TASK INSTRUCTIONS
With the images left out, print every entry that follows exactly.

[Data excerpts]
++++++++++++++++++++
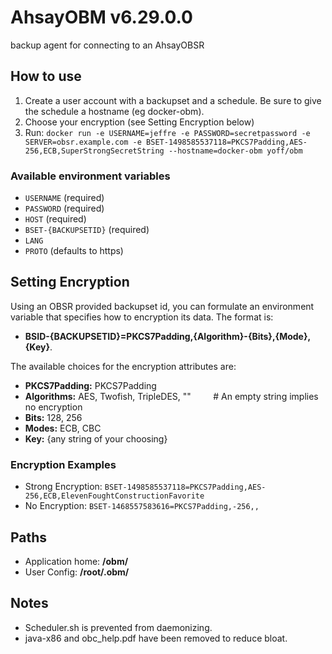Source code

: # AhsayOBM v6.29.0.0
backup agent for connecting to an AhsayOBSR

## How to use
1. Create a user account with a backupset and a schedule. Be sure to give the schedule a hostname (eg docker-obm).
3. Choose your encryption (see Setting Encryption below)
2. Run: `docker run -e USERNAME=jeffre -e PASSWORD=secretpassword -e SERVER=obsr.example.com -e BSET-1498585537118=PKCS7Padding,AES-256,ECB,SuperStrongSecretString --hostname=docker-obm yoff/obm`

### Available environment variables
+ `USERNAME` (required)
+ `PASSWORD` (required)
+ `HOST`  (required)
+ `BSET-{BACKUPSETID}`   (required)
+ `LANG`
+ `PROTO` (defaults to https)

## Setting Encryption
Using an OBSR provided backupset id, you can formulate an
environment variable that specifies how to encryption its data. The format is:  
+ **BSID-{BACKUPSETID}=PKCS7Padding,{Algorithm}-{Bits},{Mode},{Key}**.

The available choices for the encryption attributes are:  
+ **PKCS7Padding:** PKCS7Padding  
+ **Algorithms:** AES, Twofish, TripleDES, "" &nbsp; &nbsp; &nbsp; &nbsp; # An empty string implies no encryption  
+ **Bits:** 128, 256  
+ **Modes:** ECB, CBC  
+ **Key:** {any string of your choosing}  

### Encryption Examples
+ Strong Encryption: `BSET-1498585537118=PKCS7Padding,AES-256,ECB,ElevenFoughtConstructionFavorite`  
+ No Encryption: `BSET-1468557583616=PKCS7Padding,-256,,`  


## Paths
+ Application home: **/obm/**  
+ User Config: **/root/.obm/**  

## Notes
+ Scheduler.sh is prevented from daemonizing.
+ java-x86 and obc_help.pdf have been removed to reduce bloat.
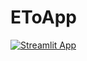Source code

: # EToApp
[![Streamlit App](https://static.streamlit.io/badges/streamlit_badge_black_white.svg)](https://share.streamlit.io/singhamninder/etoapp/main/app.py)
++++++++++++++++++++
TASK OUTPUT
Source code

: # AhsayOBM v6.29.0.0
backup agent for connecting to an AhsayOBSR

## How to use
1. Create a user account with a backupset and a schedule. Be sure to give the schedule a hostname (eg docker-obm).
3. Choose your encryption (see Setting Encryption below)
2. Run: `docker run -e USERNAME=jeffre -e PASSWORD=secretpassword -e SERVER=obsr.example.com -e BSET-1498585537118=PKCS7Padding,AES-256,ECB,SuperStrongSecretString --hostname=docker-obm yoff/obm`

### Available environment variables
+ `USERNAME` (required)
+ `PASSWORD` (required)
+ `HOST`  (required)
+ `BSET-{BACKUPSETID}`   (required)
+ `LANG`
+ `PROTO` (defaults to https)

## Setting Encryption
Using an OBSR provided backupset id, you can formulate an
environment variable that specifies how to encryption its data. The format is:  
+ **BSID-{BACKUPSETID}=PKCS7Padding,{Algorithm}-{Bits},{Mode},{Key}**.

The available choices for the encryption attributes are:  
+ **PKCS7Padding:** PKCS7Padding  
+ **Algorithms:** AES, Twofish, TripleDES, "" &nbsp; &nbsp; &nbsp; &nbsp; # An empty string implies no encryption  
+ **Bits:** 128, 256  
+ **Modes:** ECB, CBC  
+ **Key:** {any string of your choosing}  

### Encryption Examples
+ Strong Encryption: `BSET-1498585537118=PKCS7Padding,AES-256,ECB,ElevenFoughtConstructionFavorite`  
+ No Encryption: `BSET-1468557583616=PKCS7Padding,-256,,`  


## Paths
+ Application home: **/obm/**  
+ User Config: **/root/.obm/**  

## Notes
+ Scheduler.sh is prevented from daemonizing.
+ java-x86 and obc_help.pdf have been removed to reduce bloat.
Source code

: # EToApp
[![Streamlit App](https://static.streamlit.io/badges/streamlit_badge_black_white.svg)](https://share.streamlit.io/singhamninder/etoapp/main/app.py)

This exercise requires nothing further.